I've liked some of my Kessinger Legacy Reprints. But this one is atrocious! It fails to mention that this document from cover to cover, including title pages and a blank page at the end is all of SIX PAGES LONG! It isn't a book on the Culdees and Culdee Worship, it is an excerpt of a longer book called "New Encylopedia of Freemasonry Part 1". That would be a fine thing to point out in the description don't you think?
The information is interesting, especially if you are looking for more insights into either Druidism via the Culdees or the Culdees themselves who are said to have had a "more pure form" of Christianity and chastised later missionaries for deliberate misinterpretations of the Bible.

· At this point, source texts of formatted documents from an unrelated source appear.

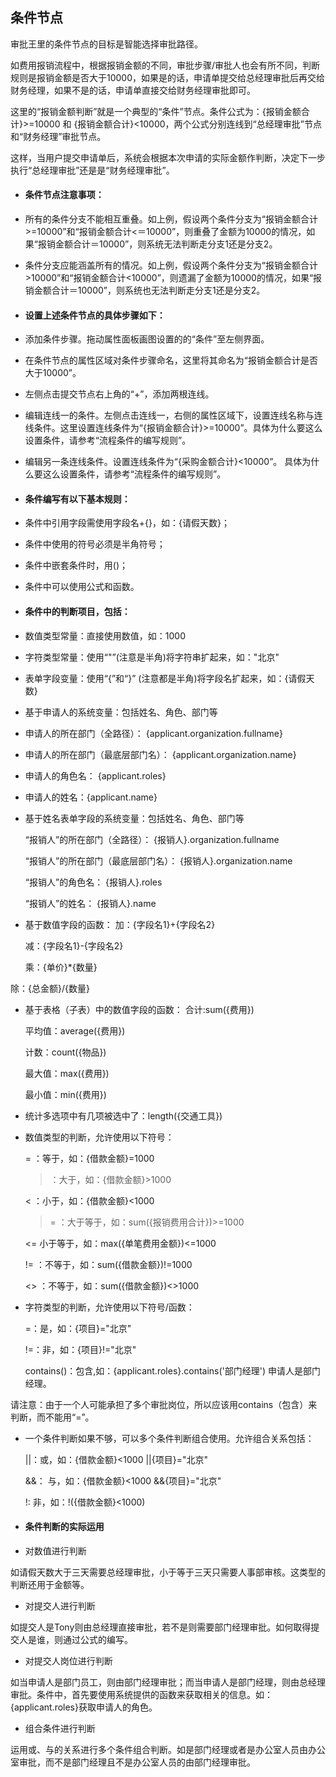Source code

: ## 条件节点

审批王里的条件节点的目标是智能选择审批路径。

如费用报销流程中，根据报销金额的不同，审批步骤/审批人也会有所不同，判断规则是报销金额是否大于10000，如果是的话，申请单提交给总经理审批后再交给财务经理，如果不是的话，申请单直接交给财务经理审批即可。

这里的“报销金额判断”就是一个典型的“条件”节点。条件公式为：{报销金额合计}>=10000 和 {报销金额合计}<10000，两个公式分别连线到“总经理审批”节点和“财务经理”审批节点。

这样，当用户提交申请单后，系统会根据本次申请的实际金额作判断，决定下一步执行“总经理审批”还是是“财务经理审批”。 

- #### 条件节点注意事项：
 - 所有的条件分支不能相互重叠。如上例，假设两个条件分支为“报销金额合计>=10000”和“报销金额合计<＝10000”，则重叠了金额为10000的情况，如果“报销金额合计＝10000”，则系统无法判断走分支1还是分支2。
 - 条件分支应能涵盖所有的情况。如上例，假设两个条件分支为“报销金额合计>10000”和“报销金额合计<10000”，则遗漏了金额为10000的情况，如果“报销金额合计＝10000”，则系统也无法判断走分支1还是分支2。

- #### 设置上述条件节点的具体步骤如下：
 - 添加条件步骤。拖动属性面板画图设置的的“条件”至左侧界面。
 - 在条件节点的属性区域对条件步骤命名，这里将其命名为“报销金额合计是否大于10000”。
 - 左侧点击提交节点右上角的“+”，添加两根连线。
 - 编辑连线一的条件。左侧点击连线一，右侧的属性区域下，设置连线名称与连线条件。这里设置连线条件为“{报销金额合计}>=10000”。具体为什么要这么设置条件，请参考“流程条件的编写规则”。
 - 编辑另一条连线条件。设置连线条件为“{采购金额合计}<10000”。 具体为什么要这么设置条件，请参考“流程条件的编写规则”。

- #### 条件编写有以下基本规则：

 - 条件中引用字段需使用字段名+{}，如：{请假天数}；
 - 条件中使用的符号必须是半角符号；
 - 条件中嵌套条件时，用()；
 - 条件中可以使用公式和函数。
 
- #### 条件中的判断项目，包括：
 - 数值类型常量：直接使用数值，如：1000
 - 字符类型常量：使用“"”(注意是半角)将字符串扩起来，如："北京"
 - 表单字段变量：使用“{”和“}” (注意都是半角)将字段名扩起来，如：{请假天数}
 - 基于申请人的系统变量：包括姓名、角色、部门等
 - 申请人的所在部门（全路径）： {applicant.organization.fullname}
 - 申请人的所在部门（最底层部门名）： {applicant.organization.name}
 - 申请人的角色名： {applicant.roles} 
 - 申请人的姓名：{applicant.name} 
 - 基于姓名表单字段的系统变量：包括姓名、角色、部门等
    
     “报销人”的所在部门（全路径）： {报销人}.organization.fullname 

     “报销人”的所在部门（最底层部门名）： {报销人}.organization.name 
  
     “报销人”的角色名： {报销人}.roles
  
     “报销人”的姓名： {报销人}.name
 - 基于数值字段的函数：
     加：{字段名1}+{字段名2}

     减：{字段名1}-{字段名2}

     乘：{单价}*{数量}

  除：{总金额}/{数量}
 - 基于表格（子表）中的数值字段的函数：
     合计:sum({费用})
  
     平均值：average({费用})

     计数：count({物品})

     最大值：max({费用})

     最小值：min({费用})
 
 - 统计多选项中有几项被选中了：length({交通工具})
 
 - 数值类型的判断，允许使用以下符号：

     = ：等于，如：{借款金额}=1000

     >：大于，如：{借款金额}>1000

     < ：小于，如：{借款金额}<1000

     >= ：大于等于，如：sum({报销费用合计})>=1000

     <= 小于等于，如：max({单笔费用金额})<=1000
  
     != ：不等于，如：sum({借款金额})!=1000

     <> ：不等于，如：sum({借款金额})<>1000

 - 字符类型的判断，允许使用以下符号/函数：

     =：是，如：{项目}="北京"
  
     !=：非，如：{项目}!="北京"

     contains()：包含,如：{applicant.roles}.contains('部门经理') 申请人是部门经理。
  
  请注意：由于一个人可能承担了多个审批岗位，所以应该用contains（包含）来判断，而不能用“=”。
 
 - 一个条件判断如果不够，可以多个条件判断组合使用。允许组合关系包括：

     ||：或，如：{借款金额}<1000 ||{项目}="北京"

     &&： 与，如：{借款金额}<1000 &&{项目}="北京"

     !:  非，如：!({借款金额}<1000)
 

- #### 条件判断的实际运用
 - 对数值进行判断

 如请假天数大于三天需要总经理审批，小于等于三天只需要人事部审核。这类型的判断还用于金额等。
 - 对提交人进行判断
 
 如提交人是Tony则由总经理直接审批，若不是则需要部门经理审批。如何取得提交人是谁，则通过公式的编写。
 - 对提交人岗位进行判断
 
 如当申请人是部门员工，则由部门经理审批；而当申请人是部门经理，则由总经理审批。条件中，首先要使用系统提供的函数来获取相关的信息。如：{applicant.roles}获取申请人的角色。
 - 组合条件进行判断

 运用或、与的关系进行多个条件组合判断。如是部门经理或者是办公室人员由办公室审批，而不是部门经理且不是办公室人员的由部门经理审批。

Sounds pretty fascinating doesn't it?
But what you get is a document full of footnotes that Kessinger Legacy Reprints could not be bothered to include the references to in the back. So save your money and get the FULL BOOK instead. This pamphlet is only useful as a quick reference tool if you have the book and want to decrease your damaging of the spine. Please, improve this print, Kessinger. I expect better from you and have seen better from you. This is beyond disappointing.
Some of what it does contain (as a review): Collected speculation on the Culdees, that Druidism flourished in the East as well as the West and did not cease to be Druidism when it happened to turn Christian. The Culdees were also Essenes, and the known for being schoolmasters who taught science and religion to the people. They believed in the immortality of the soul but not the resurrection of the body, did not believe in Jesus as a person nor the devil at all, and early Culdee priests were sometimes educated at Rome and were converted Druidical initiates. It is said that a Druidical College at Derry was converted into a Culdee Monastery.
This is possibly the first, more recent discussion on actual Druids than has been seen in some time. That there is information out there of the relationship between the Culdees and the Druids seems probable but this piece is maddeningly limited and, again, fails to include references so you can't track down the next piece in the puzzle.